# Work task
Repeat only the lines below from the one containing "Name:Faran Inam" through the one containing "Project Link: https://github.com/Faraninam/Color-Picker", inclusive, exactly as written.

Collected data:
+++

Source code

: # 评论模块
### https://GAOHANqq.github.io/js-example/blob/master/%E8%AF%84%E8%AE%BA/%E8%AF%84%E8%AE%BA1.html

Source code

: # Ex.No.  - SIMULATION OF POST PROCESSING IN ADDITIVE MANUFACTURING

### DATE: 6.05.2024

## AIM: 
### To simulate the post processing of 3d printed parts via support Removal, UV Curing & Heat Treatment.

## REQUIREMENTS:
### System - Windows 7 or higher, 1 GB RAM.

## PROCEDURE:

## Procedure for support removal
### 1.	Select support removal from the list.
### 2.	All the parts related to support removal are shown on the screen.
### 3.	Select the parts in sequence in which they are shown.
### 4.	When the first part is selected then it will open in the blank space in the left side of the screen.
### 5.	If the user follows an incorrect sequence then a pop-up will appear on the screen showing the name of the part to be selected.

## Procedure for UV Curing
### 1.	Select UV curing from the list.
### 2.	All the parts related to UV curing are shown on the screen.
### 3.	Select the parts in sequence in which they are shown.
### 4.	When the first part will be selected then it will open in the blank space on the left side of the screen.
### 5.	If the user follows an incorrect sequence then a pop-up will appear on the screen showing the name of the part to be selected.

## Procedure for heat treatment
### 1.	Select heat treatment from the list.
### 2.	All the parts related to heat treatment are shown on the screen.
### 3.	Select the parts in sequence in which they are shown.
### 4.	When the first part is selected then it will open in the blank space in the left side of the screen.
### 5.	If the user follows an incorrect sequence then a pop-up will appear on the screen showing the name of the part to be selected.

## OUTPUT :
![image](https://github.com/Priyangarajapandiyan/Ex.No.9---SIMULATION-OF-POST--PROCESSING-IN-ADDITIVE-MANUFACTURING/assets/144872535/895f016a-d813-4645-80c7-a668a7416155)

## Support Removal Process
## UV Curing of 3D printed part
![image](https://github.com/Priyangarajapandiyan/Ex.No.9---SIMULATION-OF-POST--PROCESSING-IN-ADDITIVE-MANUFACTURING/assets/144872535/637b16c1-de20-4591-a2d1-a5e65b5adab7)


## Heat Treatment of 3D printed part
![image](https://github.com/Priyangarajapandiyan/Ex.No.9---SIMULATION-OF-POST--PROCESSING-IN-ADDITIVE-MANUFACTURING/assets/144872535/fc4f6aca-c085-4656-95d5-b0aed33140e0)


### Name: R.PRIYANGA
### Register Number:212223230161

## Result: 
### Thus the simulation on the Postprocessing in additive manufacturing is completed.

+++

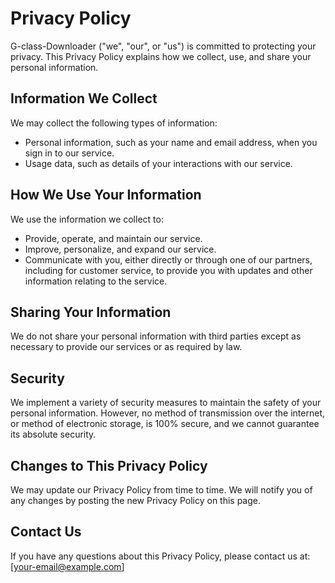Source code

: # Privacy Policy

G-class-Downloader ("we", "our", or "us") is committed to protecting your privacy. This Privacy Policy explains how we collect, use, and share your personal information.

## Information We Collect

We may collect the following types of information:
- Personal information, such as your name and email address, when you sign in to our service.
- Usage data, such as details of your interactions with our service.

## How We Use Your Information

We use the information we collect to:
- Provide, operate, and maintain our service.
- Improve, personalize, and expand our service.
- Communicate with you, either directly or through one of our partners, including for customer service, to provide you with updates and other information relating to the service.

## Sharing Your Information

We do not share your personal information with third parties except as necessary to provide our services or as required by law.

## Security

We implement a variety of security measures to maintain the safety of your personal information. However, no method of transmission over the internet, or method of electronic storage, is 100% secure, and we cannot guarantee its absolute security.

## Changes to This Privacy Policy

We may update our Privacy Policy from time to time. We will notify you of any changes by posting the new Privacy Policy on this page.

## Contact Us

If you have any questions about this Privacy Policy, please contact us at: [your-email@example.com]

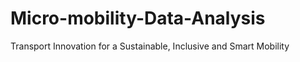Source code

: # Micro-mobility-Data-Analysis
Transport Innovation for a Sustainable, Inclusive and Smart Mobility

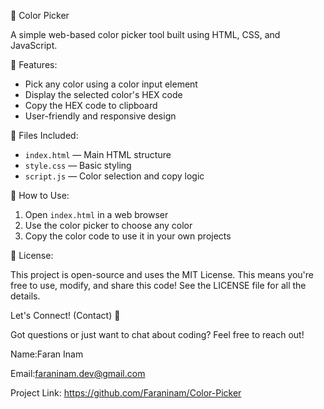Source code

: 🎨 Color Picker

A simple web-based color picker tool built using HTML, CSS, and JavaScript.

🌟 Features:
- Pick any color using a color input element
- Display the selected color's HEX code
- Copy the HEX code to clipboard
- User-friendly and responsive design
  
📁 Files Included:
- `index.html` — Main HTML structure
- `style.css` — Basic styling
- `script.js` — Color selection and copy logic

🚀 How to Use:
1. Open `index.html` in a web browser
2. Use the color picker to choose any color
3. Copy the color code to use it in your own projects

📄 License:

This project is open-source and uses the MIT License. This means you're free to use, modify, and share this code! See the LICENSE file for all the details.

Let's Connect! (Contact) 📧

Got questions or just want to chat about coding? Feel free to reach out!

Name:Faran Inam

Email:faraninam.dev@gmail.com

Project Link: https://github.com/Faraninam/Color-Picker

+++

# Reply to the task
Name:Faran Inam

Email:faraninam.dev@gmail.com

Project Link: https://github.com/Faraninam/Color-Picker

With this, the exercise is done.